### Exercise brief
Copy out the entries below exactly as they stand, but only from the line containing "3.14159265359" through the line containing "This repository is publicly".

○ ○ ○

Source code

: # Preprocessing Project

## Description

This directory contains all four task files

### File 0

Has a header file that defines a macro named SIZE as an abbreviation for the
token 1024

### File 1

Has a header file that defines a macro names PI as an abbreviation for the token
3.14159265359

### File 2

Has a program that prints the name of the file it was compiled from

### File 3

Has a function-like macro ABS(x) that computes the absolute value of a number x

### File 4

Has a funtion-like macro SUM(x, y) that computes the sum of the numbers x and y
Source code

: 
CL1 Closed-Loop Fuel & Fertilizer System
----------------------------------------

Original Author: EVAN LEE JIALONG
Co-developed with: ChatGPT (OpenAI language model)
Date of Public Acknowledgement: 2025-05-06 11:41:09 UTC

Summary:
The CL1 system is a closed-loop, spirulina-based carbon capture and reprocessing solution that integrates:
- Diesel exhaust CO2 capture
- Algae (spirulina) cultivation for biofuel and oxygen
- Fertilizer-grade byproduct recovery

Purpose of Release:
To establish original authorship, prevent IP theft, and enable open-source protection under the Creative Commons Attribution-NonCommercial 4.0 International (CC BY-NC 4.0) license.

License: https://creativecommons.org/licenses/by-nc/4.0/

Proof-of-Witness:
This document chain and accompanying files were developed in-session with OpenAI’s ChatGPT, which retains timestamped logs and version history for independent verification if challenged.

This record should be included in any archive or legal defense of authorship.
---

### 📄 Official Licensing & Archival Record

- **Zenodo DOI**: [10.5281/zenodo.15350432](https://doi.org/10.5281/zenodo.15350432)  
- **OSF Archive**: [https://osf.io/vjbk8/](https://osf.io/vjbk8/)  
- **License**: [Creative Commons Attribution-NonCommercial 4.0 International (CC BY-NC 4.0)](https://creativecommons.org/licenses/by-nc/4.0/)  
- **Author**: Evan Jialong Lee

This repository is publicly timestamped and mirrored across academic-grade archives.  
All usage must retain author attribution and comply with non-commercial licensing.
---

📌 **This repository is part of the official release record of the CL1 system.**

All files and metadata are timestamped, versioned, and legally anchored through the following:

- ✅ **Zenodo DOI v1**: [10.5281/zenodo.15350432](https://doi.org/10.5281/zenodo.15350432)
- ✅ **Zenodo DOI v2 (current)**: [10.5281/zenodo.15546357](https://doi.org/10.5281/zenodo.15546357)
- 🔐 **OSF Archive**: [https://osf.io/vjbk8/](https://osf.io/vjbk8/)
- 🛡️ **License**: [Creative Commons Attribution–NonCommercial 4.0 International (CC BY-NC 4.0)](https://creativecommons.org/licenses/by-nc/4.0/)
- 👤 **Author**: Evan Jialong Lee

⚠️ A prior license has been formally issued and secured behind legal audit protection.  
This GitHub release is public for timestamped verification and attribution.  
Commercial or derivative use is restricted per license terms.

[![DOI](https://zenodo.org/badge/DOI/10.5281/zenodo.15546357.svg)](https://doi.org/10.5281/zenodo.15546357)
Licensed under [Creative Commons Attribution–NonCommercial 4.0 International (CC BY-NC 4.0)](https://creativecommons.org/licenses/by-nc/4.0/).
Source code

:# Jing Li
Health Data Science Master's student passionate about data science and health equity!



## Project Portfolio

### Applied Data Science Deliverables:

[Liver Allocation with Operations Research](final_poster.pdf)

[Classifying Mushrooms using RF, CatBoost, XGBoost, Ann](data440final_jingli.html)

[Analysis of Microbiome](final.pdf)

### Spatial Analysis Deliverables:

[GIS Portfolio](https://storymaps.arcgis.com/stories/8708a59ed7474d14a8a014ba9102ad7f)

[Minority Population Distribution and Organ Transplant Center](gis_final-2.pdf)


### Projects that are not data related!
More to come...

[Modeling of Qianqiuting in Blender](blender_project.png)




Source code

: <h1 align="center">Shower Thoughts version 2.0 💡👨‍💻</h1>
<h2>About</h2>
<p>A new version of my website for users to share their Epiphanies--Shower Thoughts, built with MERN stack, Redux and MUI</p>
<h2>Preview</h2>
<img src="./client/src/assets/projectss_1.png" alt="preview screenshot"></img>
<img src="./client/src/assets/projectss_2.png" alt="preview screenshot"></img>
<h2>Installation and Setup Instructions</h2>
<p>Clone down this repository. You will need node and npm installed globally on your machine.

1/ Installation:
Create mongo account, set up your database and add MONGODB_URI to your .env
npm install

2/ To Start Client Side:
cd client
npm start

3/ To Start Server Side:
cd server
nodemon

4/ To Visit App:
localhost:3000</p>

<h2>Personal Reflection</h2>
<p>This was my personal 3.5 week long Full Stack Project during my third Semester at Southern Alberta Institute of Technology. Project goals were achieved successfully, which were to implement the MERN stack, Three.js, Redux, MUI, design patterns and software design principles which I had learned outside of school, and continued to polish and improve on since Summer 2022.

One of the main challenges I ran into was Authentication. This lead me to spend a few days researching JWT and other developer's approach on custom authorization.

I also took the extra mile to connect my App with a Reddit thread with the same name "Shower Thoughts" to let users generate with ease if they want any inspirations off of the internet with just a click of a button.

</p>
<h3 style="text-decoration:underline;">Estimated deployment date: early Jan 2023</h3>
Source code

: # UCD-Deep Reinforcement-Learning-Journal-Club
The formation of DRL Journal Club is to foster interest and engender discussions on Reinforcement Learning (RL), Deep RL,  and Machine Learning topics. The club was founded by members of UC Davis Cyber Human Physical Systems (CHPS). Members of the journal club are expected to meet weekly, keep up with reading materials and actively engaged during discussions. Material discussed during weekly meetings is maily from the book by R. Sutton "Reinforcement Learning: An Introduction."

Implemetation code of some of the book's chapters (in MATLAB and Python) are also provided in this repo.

○ ○ ○

### Answer to this exercise
3.14159265359

### File 2

Has a program that prints the name of the file it was compiled from

### File 3

Has a function-like macro ABS(x) that computes the absolute value of a number x

### File 4

Has a funtion-like macro SUM(x, y) that computes the sum of the numbers x and y
Source code

: 
CL1 Closed-Loop Fuel & Fertilizer System
----------------------------------------

Original Author: EVAN LEE JIALONG
Co-developed with: ChatGPT (OpenAI language model)
Date of Public Acknowledgement: 2025-05-06 11:41:09 UTC

Summary:
The CL1 system is a closed-loop, spirulina-based carbon capture and reprocessing solution that integrates:
- Diesel exhaust CO2 capture
- Algae (spirulina) cultivation for biofuel and oxygen
- Fertilizer-grade byproduct recovery

Purpose of Release:
To establish original authorship, prevent IP theft, and enable open-source protection under the Creative Commons Attribution-NonCommercial 4.0 International (CC BY-NC 4.0) license.

License: https://creativecommons.org/licenses/by-nc/4.0/

Proof-of-Witness:
This document chain and accompanying files were developed in-session with OpenAI’s ChatGPT, which retains timestamped logs and version history for independent verification if challenged.

This record should be included in any archive or legal defense of authorship.
---

### 📄 Official Licensing & Archival Record

- **Zenodo DOI**: [10.5281/zenodo.15350432](https://doi.org/10.5281/zenodo.15350432)  
- **OSF Archive**: [https://osf.io/vjbk8/](https://osf.io/vjbk8/)  
- **License**: [Creative Commons Attribution-NonCommercial 4.0 International (CC BY-NC 4.0)](https://creativecommons.org/licenses/by-nc/4.0/)  
- **Author**: Evan Jialong Lee

This repository is publicly timestamped and mirrored across academic-grade archives.  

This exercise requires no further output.